## INFORMATION SUPPLIED
"""

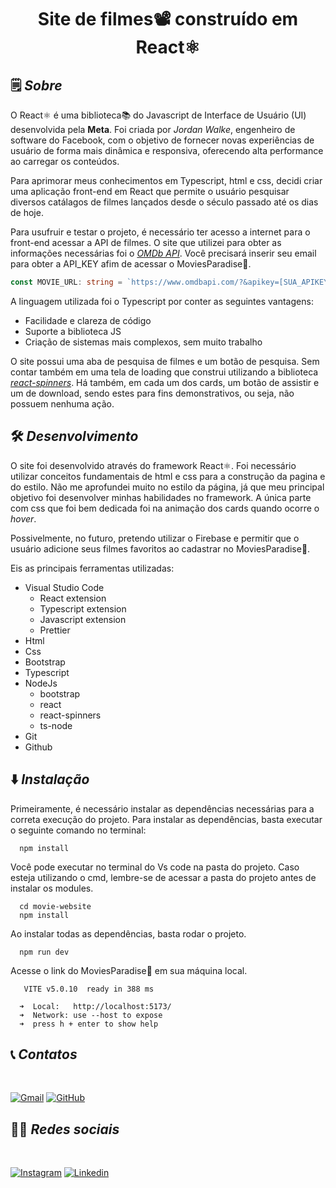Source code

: **<h1 style="text-align: center">Site de filmes📽️ construído em React⚛️</h1>**

## 🗒️ *Sobre*

O React⚛️ é uma biblioteca📚 do Javascript de Interface de Usuário (UI) desenvolvida pela **Meta**. Foi criada por *Jordan Walke*, engenheiro de software do Facebook, com o objetivo de fornecer novas experiências de usuário de forma mais dinâmica e responsiva, oferecendo alta performance ao carregar os conteúdos.

Para aprimorar meus conhecimentos em Typescript, html e css, decidi criar uma aplicação front-end em React que permite o usuário pesquisar diversos catálagos de filmes lançados desde o século passado até os dias de hoje.

Para usufruir e testar o projeto, é necessário ter acesso a internet para o front-end acessar a API de filmes. O site que utilizei para obter as informações necessárias foi o *[OMDb API](https://www.omdbapi.com/)*. Você precisará inserir seu email para obter a API_KEY afim de acessar o MoviesParadise🎥.

``` typescript
const MOVIE_URL: string = `https://www.omdbapi.com/?&apikey=[SUA_APIKEY]`;
```

A linguagem utilizada foi o Typescript por conter as seguintes vantagens:

* Facilidade e clareza de código
* Suporte a biblioteca JS
* Criação de sistemas mais complexos, sem muito trabalho

O site possui uma aba de pesquisa de filmes e um botão de pesquisa. Sem contar também em uma tela de loading que construi utilizando a biblioteca *[react-spinners](https://www.npmjs.com/package/react-spinners)*. Há também, em cada um dos cards, um botão de assistir e um de download, sendo estes para fins demonstrativos, ou seja, não possuem nenhuma ação. 

## 🛠️ *Desenvolvimento*

O site foi desenvolvido através do framework React⚛️. Foi necessário utilizar conceitos fundamentais de html e css para a construção da pagina e do estilo. Não me aprofundei muito no estilo da página, já que meu principal objetivo foi desenvolver minhas habilidades no framework. A única parte com css que foi bem dedicada foi na animação dos cards quando ocorre o *hover*.

Possivelmente, no futuro, pretendo utilizar o Firebase e permitir que o usuário adicione seus filmes favoritos ao cadastrar no MoviesParadise🎥.

Eis as principais ferramentas utilizadas:

* Visual Studio Code
  * React extension
  * Typescript extension
  * Javascript extension
  * Prettier
* Html
* Css
* Bootstrap
* Typescript
* NodeJs
  * bootstrap
  * react
  * react-spinners
  * ts-node
* Git
* Github

## ⬇️ *Instalação*

Primeiramente, é necessário instalar as dependências necessárias para a correta execução do projeto. Para instalar as dependências, basta executar o seguinte comando no terminal:

```
  npm install
```

Você pode executar no terminal do Vs code na pasta do projeto. Caso esteja utilizando o cmd, lembre-se de acessar a pasta do projeto antes de instalar os modules.

```
  cd movie-website
  npm install
```

Ao instalar todas as dependências, basta rodar o projeto.

```
  npm run dev
```

Acesse o link do MoviesParadise🎥 em sua máquina local.

```
   VITE v5.0.10  ready in 388 ms

  ➜  Local:   http://localhost:5173/
  ➜  Network: use --host to expose
  ➜  press h + enter to show help
```

## 📞 *Contatos*

<br />

[![Gmail](https://img.shields.io/badge/Gmail-D14836?style=for-the-badge&logo=gmail&logoColor=white)](https://mail.google.com/mail/?view=cm&source=mailto&to=arthurnazariodacosta@gmail.com)
[![GitHub](https://img.shields.io/badge/GitHub-100000?style=for-the-badge&logo=github&logoColor=white)](https://github.com/ArthurCosta09)

## 🤵‍♂️ *Redes sociais*

<br />

[![Instagram](https://img.shields.io/badge/Instagram-E4405F?style=for-the-badge&logo=instagram&logoColor=white)](https://www.instagram.com/arthurndc/)
[![Linkedin](https://img.shields.io/badge/LinkedIn-0077B5?style=for-the-badge&logo=linkedin&logoColor=white)](https://www.linkedin.com/in/arthur-naz%C3%A1rio-da-costa-6478601a1/)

"""

## EXERCISE BRIEF
Starting with the line above that holds "A linguagem utilizada" and stopping with the line that holds "## 🛠️ *Desenvolvimento*", reproduce each line exactly, omitting all other lines.

## TASK RESULT
A linguagem utilizada foi o Typescript por conter as seguintes vantagens:

* Facilidade e clareza de código
* Suporte a biblioteca JS
* Criação de sistemas mais complexos, sem muito trabalho

O site possui uma aba de pesquisa de filmes e um botão de pesquisa. Sem contar também em uma tela de loading que construi utilizando a biblioteca *[react-spinners](https://www.npmjs.com/package/react-spinners)*. Há também, em cada um dos cards, um botão de assistir e um de download, sendo estes para fins demonstrativos, ou seja, não possuem nenhuma ação. 

## 🛠️ *Desenvolvimento*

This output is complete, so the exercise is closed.